DATA Start Marker

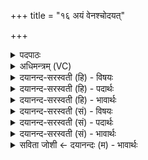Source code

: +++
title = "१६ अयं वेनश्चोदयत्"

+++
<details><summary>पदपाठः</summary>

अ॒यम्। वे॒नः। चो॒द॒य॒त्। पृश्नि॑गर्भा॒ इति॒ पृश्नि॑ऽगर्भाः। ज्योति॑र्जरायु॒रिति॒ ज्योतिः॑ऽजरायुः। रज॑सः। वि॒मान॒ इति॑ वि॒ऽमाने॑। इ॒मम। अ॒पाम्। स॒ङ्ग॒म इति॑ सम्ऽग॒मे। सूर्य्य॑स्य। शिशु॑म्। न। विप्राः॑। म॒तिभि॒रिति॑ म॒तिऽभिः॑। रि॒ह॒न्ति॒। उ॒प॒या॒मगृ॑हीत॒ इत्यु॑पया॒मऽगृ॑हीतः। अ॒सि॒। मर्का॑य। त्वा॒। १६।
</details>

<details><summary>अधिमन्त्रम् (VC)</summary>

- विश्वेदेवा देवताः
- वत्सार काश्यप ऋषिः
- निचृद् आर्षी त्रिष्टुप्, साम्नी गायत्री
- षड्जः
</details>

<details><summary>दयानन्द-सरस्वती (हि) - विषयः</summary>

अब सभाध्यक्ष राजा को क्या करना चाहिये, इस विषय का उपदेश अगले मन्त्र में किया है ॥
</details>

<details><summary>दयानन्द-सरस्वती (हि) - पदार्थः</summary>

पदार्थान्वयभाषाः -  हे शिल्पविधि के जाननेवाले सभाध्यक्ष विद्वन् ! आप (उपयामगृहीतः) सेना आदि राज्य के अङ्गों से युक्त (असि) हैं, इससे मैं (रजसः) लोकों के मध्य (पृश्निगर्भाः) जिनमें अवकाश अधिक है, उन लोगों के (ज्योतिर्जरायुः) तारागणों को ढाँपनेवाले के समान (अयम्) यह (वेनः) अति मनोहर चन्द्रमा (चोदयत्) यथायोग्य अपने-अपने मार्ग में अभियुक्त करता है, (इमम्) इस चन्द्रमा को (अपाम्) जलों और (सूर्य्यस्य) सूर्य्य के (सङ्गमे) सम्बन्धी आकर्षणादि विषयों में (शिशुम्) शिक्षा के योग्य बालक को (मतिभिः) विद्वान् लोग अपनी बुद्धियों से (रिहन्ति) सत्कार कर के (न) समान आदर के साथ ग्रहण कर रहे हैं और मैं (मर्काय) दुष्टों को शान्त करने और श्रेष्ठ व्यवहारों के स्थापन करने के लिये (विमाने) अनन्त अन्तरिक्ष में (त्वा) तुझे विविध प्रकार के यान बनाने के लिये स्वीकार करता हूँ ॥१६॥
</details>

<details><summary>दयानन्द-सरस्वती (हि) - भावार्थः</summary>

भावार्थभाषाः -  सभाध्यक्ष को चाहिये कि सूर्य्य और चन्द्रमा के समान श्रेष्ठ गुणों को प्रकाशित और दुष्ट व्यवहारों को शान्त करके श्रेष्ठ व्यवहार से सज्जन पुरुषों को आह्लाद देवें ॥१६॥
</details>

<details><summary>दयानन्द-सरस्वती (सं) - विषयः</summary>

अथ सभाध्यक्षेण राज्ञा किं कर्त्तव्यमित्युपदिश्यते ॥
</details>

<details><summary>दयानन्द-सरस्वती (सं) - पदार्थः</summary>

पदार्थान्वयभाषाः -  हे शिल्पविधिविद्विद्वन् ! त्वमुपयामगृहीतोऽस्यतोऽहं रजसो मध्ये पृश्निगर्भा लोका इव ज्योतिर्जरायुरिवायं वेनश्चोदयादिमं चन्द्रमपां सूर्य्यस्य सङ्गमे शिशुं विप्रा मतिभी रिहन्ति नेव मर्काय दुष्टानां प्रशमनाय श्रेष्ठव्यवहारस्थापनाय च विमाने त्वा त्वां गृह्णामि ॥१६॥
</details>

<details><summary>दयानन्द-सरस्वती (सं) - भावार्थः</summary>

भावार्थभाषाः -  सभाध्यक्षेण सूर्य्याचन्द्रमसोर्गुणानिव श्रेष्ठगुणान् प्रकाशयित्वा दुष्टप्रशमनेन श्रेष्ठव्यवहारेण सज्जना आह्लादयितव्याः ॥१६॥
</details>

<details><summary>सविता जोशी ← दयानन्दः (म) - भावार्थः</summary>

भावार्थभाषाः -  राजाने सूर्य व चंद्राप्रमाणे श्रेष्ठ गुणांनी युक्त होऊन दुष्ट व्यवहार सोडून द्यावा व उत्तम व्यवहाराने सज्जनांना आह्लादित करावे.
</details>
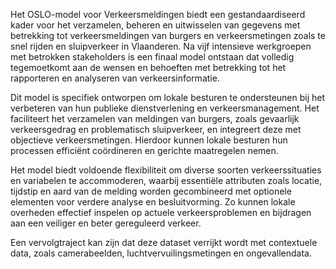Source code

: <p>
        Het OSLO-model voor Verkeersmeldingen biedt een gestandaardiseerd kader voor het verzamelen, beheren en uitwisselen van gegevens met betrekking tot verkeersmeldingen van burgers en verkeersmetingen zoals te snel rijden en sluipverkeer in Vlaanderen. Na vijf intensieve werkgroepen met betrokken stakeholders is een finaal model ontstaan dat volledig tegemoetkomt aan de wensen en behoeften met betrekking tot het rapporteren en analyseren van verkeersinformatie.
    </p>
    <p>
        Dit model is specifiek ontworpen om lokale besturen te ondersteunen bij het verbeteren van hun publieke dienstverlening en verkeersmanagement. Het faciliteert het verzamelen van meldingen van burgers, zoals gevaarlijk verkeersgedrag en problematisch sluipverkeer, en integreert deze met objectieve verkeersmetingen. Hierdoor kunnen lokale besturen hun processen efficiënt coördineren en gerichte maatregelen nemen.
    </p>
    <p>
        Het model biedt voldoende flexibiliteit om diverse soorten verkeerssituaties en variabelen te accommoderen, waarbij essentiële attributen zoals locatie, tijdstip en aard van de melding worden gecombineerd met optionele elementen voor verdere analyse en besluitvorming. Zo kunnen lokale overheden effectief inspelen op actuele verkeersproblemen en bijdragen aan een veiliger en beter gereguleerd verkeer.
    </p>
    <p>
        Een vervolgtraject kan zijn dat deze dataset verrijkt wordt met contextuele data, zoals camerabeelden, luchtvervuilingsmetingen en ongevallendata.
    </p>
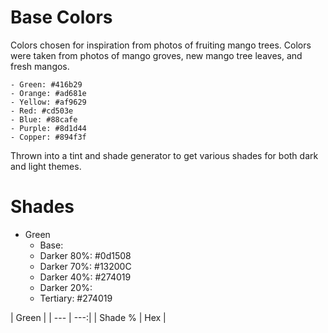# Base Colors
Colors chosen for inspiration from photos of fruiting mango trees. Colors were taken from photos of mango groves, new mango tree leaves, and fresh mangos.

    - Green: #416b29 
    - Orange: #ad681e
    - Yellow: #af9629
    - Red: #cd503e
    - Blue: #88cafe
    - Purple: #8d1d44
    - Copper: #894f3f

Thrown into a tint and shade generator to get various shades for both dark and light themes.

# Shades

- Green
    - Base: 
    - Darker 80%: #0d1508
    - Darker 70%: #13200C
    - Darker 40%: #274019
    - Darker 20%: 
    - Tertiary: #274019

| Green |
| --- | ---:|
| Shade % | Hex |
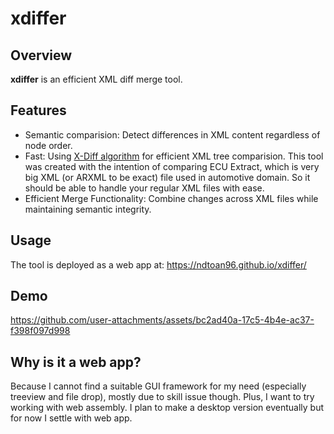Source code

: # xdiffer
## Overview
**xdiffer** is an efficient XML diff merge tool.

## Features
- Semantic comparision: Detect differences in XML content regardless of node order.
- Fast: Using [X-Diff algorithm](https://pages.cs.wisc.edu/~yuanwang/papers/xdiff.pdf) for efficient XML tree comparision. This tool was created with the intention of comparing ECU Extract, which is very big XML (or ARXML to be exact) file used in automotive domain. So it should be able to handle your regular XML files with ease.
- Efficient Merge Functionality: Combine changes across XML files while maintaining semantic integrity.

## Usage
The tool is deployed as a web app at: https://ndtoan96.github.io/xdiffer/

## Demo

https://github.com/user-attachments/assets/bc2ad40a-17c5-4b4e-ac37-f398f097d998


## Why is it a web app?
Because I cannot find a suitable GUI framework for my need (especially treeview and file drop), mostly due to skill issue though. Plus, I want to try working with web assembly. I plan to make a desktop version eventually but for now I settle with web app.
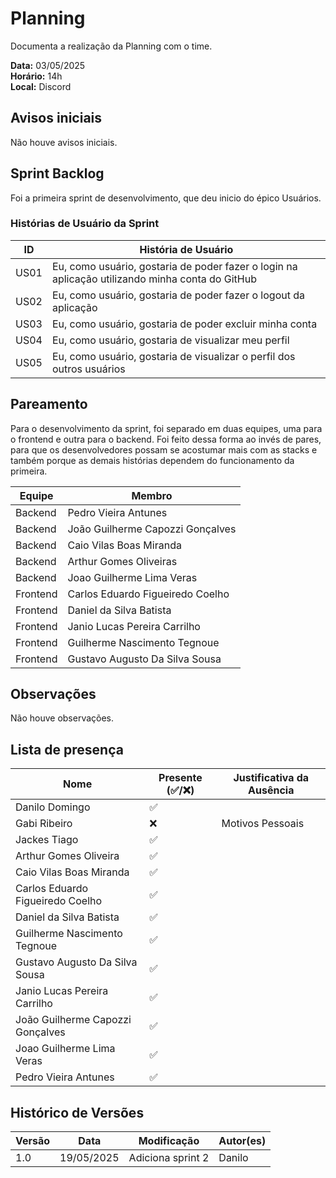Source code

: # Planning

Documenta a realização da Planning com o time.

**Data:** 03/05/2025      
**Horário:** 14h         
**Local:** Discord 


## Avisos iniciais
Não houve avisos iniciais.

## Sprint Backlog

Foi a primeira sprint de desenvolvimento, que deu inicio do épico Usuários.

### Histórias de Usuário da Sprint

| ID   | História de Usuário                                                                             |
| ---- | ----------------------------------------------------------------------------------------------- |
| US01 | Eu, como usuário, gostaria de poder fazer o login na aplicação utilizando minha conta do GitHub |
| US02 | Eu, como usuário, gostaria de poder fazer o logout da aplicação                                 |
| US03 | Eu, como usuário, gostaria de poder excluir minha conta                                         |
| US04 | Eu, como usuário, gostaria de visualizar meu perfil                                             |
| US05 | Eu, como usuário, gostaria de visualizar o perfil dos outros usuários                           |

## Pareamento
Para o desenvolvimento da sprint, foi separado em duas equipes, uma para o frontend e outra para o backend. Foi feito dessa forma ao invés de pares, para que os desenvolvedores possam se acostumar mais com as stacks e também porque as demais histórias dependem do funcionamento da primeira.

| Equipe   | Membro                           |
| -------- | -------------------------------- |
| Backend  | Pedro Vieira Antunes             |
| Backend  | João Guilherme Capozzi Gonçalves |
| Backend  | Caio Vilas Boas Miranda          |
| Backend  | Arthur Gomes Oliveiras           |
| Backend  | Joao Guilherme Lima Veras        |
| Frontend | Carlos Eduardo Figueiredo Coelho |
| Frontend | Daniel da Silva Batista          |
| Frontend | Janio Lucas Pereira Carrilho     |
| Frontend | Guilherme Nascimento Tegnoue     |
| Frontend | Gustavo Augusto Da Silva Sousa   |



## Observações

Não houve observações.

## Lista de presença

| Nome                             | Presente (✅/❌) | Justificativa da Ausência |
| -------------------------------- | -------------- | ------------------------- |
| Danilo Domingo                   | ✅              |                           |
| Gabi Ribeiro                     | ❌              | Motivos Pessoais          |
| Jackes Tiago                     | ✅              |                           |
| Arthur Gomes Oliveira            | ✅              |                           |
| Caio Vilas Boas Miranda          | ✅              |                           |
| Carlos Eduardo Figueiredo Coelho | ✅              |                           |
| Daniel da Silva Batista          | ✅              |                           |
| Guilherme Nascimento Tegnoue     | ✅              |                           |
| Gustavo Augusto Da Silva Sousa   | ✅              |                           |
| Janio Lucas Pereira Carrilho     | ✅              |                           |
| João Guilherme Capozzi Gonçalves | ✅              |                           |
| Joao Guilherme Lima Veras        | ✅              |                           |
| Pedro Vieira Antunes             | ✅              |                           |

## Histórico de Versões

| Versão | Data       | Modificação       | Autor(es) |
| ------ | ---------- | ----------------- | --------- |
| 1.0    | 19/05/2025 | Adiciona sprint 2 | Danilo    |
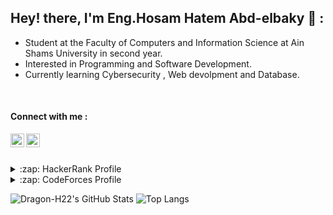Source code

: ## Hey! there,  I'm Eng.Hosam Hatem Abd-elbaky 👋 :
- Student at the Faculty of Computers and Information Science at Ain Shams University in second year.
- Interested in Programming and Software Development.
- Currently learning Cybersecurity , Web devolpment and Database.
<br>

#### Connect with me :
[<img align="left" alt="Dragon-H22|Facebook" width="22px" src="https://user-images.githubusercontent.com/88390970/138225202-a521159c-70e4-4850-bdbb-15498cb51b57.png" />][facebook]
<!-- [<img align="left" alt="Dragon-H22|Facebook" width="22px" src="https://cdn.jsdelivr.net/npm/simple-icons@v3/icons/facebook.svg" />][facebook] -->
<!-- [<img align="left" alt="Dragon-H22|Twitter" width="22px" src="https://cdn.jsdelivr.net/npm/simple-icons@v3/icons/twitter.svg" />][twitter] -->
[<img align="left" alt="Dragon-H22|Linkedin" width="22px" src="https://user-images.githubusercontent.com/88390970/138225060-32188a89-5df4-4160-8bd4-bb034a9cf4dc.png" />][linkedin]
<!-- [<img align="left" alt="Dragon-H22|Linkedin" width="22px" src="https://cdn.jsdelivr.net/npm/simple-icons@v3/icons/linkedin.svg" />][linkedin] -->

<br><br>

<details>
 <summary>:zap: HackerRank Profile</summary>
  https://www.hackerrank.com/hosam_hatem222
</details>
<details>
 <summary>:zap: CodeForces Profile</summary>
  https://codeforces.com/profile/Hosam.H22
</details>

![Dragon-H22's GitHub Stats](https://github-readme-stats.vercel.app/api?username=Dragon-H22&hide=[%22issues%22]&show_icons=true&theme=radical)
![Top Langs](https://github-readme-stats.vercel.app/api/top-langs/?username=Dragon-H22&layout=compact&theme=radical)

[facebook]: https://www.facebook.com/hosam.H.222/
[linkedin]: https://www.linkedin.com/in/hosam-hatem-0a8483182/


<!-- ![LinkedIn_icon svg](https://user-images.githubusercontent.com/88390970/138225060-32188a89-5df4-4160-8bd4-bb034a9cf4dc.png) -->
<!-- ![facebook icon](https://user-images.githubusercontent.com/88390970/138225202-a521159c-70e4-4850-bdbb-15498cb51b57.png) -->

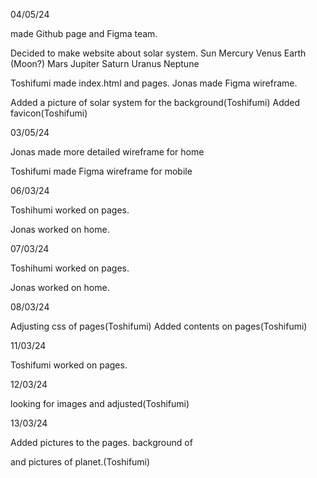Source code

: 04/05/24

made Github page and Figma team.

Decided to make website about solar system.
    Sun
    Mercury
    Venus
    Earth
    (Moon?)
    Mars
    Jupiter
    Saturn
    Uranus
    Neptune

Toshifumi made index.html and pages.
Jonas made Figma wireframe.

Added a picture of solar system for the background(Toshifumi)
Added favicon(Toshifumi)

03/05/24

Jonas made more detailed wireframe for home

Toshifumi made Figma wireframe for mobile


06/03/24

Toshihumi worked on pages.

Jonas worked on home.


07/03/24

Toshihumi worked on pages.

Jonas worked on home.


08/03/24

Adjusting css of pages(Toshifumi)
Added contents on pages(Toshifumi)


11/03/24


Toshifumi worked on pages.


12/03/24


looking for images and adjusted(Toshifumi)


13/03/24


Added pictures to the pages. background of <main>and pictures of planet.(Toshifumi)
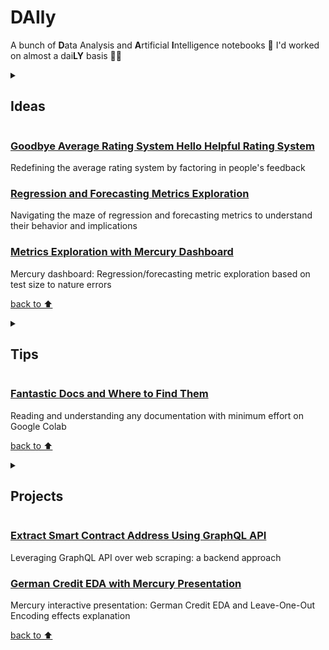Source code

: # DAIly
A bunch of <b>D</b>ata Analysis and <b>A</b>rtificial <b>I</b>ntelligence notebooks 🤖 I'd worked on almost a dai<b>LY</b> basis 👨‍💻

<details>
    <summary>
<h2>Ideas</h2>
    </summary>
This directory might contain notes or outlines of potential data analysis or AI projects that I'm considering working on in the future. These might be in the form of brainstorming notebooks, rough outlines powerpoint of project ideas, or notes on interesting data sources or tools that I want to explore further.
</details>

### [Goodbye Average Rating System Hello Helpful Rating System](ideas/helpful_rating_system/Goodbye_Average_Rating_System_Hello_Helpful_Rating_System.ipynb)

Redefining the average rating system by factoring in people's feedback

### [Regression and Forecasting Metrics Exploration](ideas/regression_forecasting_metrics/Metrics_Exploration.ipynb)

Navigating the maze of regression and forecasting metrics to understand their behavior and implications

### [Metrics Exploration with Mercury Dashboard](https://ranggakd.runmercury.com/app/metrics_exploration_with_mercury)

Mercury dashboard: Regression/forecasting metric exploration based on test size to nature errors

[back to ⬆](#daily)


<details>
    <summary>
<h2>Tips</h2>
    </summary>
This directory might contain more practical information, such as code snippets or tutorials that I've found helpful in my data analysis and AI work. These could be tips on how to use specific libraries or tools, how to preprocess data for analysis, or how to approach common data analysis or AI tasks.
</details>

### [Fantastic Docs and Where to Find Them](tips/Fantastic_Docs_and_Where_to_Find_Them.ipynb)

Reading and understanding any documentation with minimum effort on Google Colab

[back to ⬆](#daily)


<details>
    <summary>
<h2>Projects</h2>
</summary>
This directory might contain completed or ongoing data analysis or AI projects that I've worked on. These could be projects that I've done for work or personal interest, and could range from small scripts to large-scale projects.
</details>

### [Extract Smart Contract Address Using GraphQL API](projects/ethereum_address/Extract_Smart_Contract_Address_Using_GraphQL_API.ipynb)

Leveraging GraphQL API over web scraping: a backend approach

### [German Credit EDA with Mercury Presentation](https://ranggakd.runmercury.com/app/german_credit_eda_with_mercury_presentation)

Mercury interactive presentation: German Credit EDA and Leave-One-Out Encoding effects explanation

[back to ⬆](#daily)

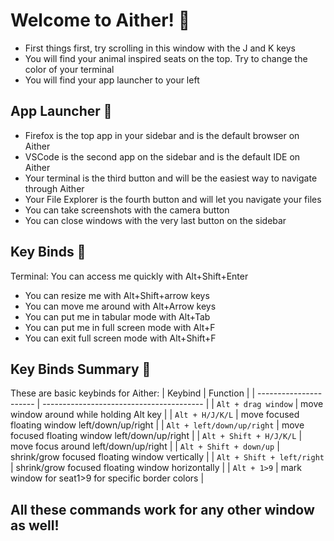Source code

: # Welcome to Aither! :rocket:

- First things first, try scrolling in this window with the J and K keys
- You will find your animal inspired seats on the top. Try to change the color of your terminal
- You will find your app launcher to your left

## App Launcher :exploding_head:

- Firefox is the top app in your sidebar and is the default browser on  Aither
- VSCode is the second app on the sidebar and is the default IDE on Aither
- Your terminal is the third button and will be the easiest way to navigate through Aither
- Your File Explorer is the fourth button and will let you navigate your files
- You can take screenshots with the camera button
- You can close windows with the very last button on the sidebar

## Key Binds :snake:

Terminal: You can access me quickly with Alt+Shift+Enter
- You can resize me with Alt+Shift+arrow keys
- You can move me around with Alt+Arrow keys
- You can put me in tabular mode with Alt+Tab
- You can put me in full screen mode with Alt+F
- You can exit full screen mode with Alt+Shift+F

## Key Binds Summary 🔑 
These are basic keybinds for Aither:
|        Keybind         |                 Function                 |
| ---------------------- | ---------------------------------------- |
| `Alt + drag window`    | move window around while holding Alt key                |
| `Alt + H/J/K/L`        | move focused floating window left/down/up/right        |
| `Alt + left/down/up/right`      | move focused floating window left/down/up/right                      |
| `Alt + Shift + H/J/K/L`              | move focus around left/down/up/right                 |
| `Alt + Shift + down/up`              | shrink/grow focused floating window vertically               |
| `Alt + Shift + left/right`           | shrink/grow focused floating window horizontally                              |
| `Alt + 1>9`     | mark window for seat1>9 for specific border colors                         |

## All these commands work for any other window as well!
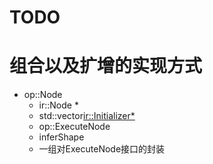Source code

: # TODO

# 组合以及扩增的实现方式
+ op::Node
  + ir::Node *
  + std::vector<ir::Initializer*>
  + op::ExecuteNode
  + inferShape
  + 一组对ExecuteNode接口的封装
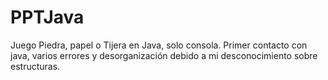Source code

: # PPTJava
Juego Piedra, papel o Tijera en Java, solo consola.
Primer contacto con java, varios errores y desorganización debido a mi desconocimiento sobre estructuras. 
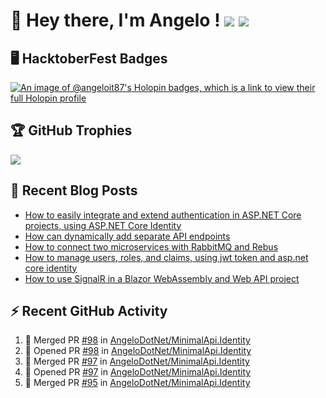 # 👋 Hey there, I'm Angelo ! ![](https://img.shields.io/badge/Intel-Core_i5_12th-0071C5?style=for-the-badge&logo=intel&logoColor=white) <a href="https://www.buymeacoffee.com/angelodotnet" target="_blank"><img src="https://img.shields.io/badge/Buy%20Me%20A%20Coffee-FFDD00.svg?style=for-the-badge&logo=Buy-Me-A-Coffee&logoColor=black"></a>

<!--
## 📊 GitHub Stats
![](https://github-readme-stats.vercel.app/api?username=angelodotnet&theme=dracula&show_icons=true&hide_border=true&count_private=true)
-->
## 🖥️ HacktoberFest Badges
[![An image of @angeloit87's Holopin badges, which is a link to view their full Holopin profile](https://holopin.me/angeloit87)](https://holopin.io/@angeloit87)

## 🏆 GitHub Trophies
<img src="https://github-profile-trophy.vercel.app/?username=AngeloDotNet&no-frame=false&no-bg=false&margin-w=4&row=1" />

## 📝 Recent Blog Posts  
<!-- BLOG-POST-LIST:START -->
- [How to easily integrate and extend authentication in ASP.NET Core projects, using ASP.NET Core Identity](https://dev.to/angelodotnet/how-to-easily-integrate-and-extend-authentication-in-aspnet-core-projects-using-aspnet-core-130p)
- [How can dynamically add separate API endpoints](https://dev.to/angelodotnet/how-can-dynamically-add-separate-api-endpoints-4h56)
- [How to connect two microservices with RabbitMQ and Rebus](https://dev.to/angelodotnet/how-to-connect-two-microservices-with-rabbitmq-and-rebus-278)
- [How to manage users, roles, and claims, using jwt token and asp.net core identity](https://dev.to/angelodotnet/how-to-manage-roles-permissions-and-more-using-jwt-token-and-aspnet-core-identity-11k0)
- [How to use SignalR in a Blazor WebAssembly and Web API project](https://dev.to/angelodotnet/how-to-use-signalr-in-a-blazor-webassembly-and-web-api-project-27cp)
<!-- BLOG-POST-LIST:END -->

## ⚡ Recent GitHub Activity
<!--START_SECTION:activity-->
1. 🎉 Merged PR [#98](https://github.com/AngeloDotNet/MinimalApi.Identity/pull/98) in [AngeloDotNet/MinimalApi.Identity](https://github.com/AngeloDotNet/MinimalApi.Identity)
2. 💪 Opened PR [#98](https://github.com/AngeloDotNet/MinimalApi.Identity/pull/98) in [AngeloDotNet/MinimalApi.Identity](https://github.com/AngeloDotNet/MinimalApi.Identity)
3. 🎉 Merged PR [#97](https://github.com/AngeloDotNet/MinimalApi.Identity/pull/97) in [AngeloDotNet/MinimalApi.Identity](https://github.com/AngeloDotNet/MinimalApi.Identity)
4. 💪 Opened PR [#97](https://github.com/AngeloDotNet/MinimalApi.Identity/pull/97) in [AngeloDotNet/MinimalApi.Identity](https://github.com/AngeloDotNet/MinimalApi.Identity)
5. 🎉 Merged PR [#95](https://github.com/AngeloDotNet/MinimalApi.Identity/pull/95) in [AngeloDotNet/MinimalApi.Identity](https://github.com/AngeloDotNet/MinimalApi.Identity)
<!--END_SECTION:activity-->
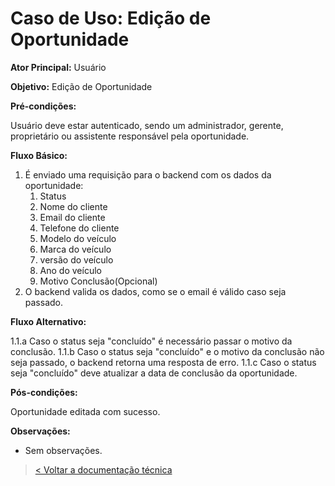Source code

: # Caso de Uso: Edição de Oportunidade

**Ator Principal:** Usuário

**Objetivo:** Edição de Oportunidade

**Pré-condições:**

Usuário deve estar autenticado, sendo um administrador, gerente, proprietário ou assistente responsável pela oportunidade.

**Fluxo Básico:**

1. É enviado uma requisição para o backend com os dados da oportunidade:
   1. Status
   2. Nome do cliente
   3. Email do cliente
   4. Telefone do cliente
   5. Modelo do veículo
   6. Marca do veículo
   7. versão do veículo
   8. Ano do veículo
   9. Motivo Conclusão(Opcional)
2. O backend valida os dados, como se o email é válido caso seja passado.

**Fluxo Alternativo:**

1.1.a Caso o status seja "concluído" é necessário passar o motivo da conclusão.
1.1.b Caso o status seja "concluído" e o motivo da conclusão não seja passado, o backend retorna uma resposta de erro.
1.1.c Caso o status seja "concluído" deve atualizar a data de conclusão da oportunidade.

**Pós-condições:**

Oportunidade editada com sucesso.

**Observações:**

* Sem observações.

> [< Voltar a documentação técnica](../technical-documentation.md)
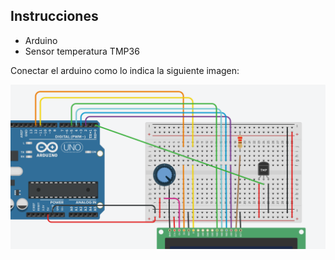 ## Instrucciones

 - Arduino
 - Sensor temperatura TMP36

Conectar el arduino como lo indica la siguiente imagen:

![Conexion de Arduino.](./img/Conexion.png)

DATA End Marker

▸ **DIRECTIONS FOR THIS TASK**:
Within the records, how many lines include "perfil"? The answer is the number and nothing else.

▸ **ANSWER**:
2